Christine's Book List Reviews and News -Books for people who love the mystery of the past. Independent mystery reviews, news and interviews.
Reviewer Christine McCreedy
Jane Langton's Homer Kelly mystery The Deserter is part mystery, part civil war novel, part lesson in the use of genealogical methods to search out your civil war ancestor and all in all truly a wonderful book. Langton gives Homer and his wife Mary, Harvard professors, an in to the civil war as they ponder the names of Harvard graduates in Memorial Hall who were killed during the conflict between the states. Their pondering becomes personal as Mary brings up the family story that her ancestor Seth Morgan. Morgan was involved in the civil war, but no one would talk plainly about the circumstances that cause Mary's family "shame." The curious professors begin to seek out the truth about Seth and become involved in the world of civil war collecting and research. The reader is treated to Seth's story through his Harvard classmates, fellow soldiers and his wife's story. Langton gives the story rich historical detail and highlights it with period pictures of unknown men and women. These men and women take on the characters of the story and speak for several generations of Americans so tragically effected by the civil war. Langton obviously researched her topic and it's effects on the nation's citizens. This makes her mystery a sobering, intriguing history lesson, bringing the real ugly history of the war to life.
The story is given levity by a crazy shirt tail cousin of Mary's named Ebenezer. Just a side note here--how perfect a name Langston chose as we all have at least one Ebenzer in our family trees. In The Deserter Ebenezer is a so called civil war collector/renactor who's obsession with the time period leads him to become a thief and eventually to march off in search of glory among the countless others who felt the cause was worthy, but who had no idea of the war's horror. Ebenezer serves to lighten the fictional account of the all to real hardships of the civil war.
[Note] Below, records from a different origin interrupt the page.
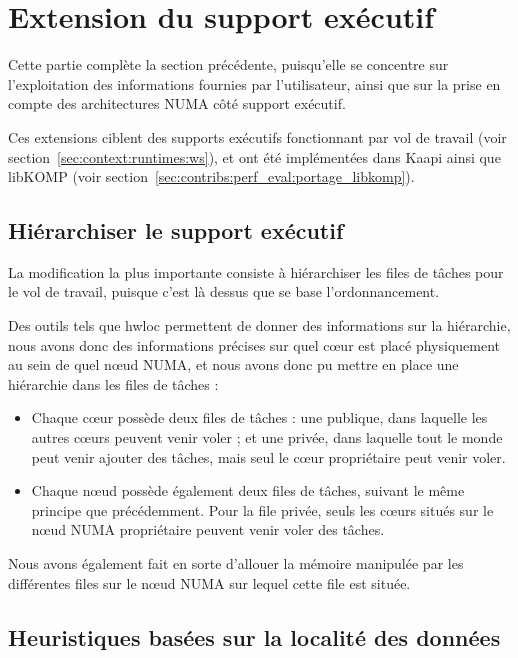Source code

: \section{Extension du support exécutif}\label{sec:openmp:runtime}

Cette partie complète la section précédente, puisqu'elle se concentre sur l'exploitation des informations fournies par l'utilisateur, ainsi que sur la prise en compte des architectures NUMA côté support exécutif.

Ces extensions ciblent des supports exécutifs fonctionnant par vol de travail (voir section~\ref{sec:context:runtimes:ws}), et ont été implémentées dans Kaapi ainsi que libKOMP (voir section~\ref{sec:contribs:perf_eval:portage_libkomp}).

\subsection{Hiérarchiser le support exécutif}

La modification la plus importante consiste à hiérarchiser les files de tâches pour le vol de travail, puisque c'est là dessus que se base l'ordonnancement.

Des outils tels que hwloc permettent de donner des informations sur la hiérarchie, nous avons donc des informations précises sur quel cœur est placé physiquement au sein de quel nœud NUMA, et nous avons donc pu mettre en place une hiérarchie dans les files de tâches :

\begin{itemize}
  \item Chaque cœur possède deux files de tâches : une publique, dans laquelle les autres cœurs peuvent venir voler ; et une privée, dans laquelle tout le monde peut venir ajouter des tâches, mais seul le cœur propriétaire peut venir voler.
  \item Chaque nœud possède également deux files de tâches, suivant le même principe que précédemment. Pour la file privée, seuls les cœurs situés sur le nœud NUMA propriétaire peuvent venir voler des tâches.
\end{itemize}

Nous avons également fait en sorte d'allouer la mémoire manipulée par les différentes files sur le nœud NUMA sur lequel cette file est située.



\subsection{Heuristiques basées sur la localité des données}\label{sec:contrib:ws:heuristics}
Although I'm becoming weary of authors who use two narratives to tell a story set in the present effected by the past, Langton employs the technique effectively and ties two stand alone stories together. As the book closes she reiterates what the two stories reveal slowly to the reader. As Homer and Mary research and Seth's story is told the reader begins to realize that although we dig for the truth about our ancestors we may never truly know the fine details of their story. Additionally, we may be privy to details of their story that they never were. Seth's case leads Mary and Homer to the National Archives and to pursue newspaper research which revels the truth about Mary's family shame. In doing so they discover aspects of the story that Seth's wife Ida and his family never had knowledge of. In reading Seth and Ida's story we discover aspects of the story Mary and Homer never will discover.
Langton has gives her reader the ultimate power in discovering all the secrets to the mystery and it makes for a delightful read.
The Deserter by Jane Langton ISBN 0312301863 2003
Christine's Random Thoughts on Civil War Fiction. Fictional and non-fictional accounts of the civil war have been popular for years, primarily I believe because we are still so close to the original event. It still holds personal fascination for many people because we really still are only five generations from the men and women involved in the period. My great grandmother, who I remember fondly, was the daughter of a civil war veteran. The family still tells the stories she passed down of her father and her mother and their life during and after the civil war. I recently have been able to separate family fact from fiction and found out there was very little fiction and mostly fact to my families outrageous stories of great greandfather Will. I obtained papers from the National Archives that confirmed much of what I thought was speculation among my famiy members. As accurately described by Langton in The Deserter the National Archives are gold mines of personal information about our ancestors. Additionally, during my research I found out there was even more to the story, information my grandmother and perhaps great grandmother were never privy to. The new information has created even more questions than I had prior to obtaining the information, thus creating a new mystery. In a way the creation of the new mystery is a wonderful thing because I love a good mystery and I especially love ones involving history because I'm continuing to learn about the time periods of my ancestors. Time periods that have lead to my own personal history.